• [YOUR OBJECTIVE]: Exactly the lines from the one holding "local candidate recall." through the final line of the data are wanted, copied as written.

==================================================

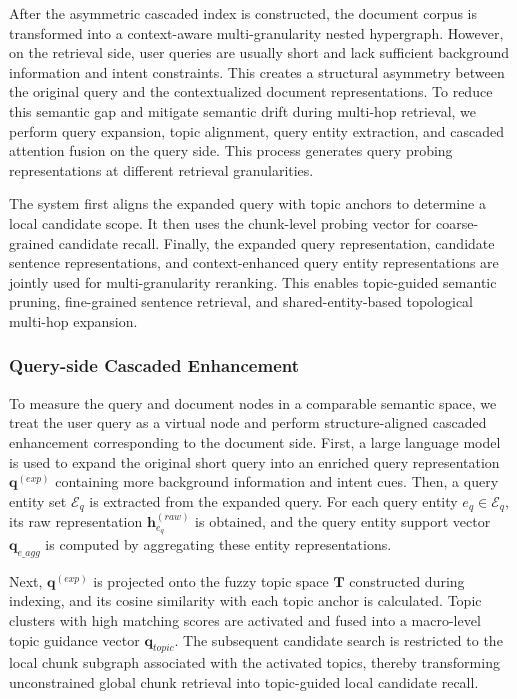\documentclass[preprint,12pt]{elsarticle}
\begin{document}
After the asymmetric cascaded index is constructed, the document corpus is transformed into a context-aware multi-granularity nested hypergraph. However, on the retrieval side, user queries are usually short and lack sufficient background information and intent constraints. This creates a structural asymmetry between the original query and the contextualized document representations. To reduce this semantic gap and mitigate semantic drift during multi-hop retrieval, we perform query expansion, topic alignment, query entity extraction, and cascaded attention fusion on the query side. This process generates query probing representations at different retrieval granularities.

The system first aligns the expanded query with topic anchors to determine a local candidate scope. It then uses the chunk-level probing vector for coarse-grained candidate recall. Finally, the expanded query representation, candidate sentence representations, and context-enhanced query entity representations are jointly used for multi-granularity reranking. This enables topic-guided semantic pruning, fine-grained sentence retrieval, and shared-entity-based topological multi-hop expansion.

\subsubsection{Query-side Cascaded Enhancement}

To measure the query and document nodes in a comparable semantic space, we treat the user query as a virtual node and perform structure-aligned cascaded enhancement corresponding to the document side. First, a large language model is used to expand the original short query into an enriched query representation $\mathbf{q}^{(exp)}$ containing more background information and intent cues. Then, a query entity set $\mathcal{E}_{q}$ is extracted from the expanded query. For each query entity $e_q \in \mathcal{E}_{q}$, its raw representation $\mathbf{h}_{e_q}^{(raw)}$ is obtained, and the query entity support vector $\mathbf{q}_{e\_agg}$ is computed by aggregating these entity representations.

Next, $\mathbf{q}^{(exp)}$ is projected onto the fuzzy topic space $\mathbf{T}$ constructed during indexing, and its cosine similarity with each topic anchor is calculated. Topic clusters with high matching scores are activated and fused into a macro-level topic guidance vector $\mathbf{q}_{topic}$. The subsequent candidate search is restricted to the local chunk subgraph associated with the activated topics, thereby transforming unconstrained global chunk retrieval into topic-guided local candidate recall.
\end{document}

==================================================

• [ANSWER BELOW]:
Next, $\mathbf{q}^{(exp)}$ is projected onto the fuzzy topic space $\mathbf{T}$ constructed during indexing, and its cosine similarity with each topic anchor is calculated. Topic clusters with high matching scores are activated and fused into a macro-level topic guidance vector $\mathbf{q}_{topic}$. The subsequent candidate search is restricted to the local chunk subgraph associated with the activated topics, thereby transforming unconstrained global chunk retrieval into topic-guided local candidate recall.
\end{document}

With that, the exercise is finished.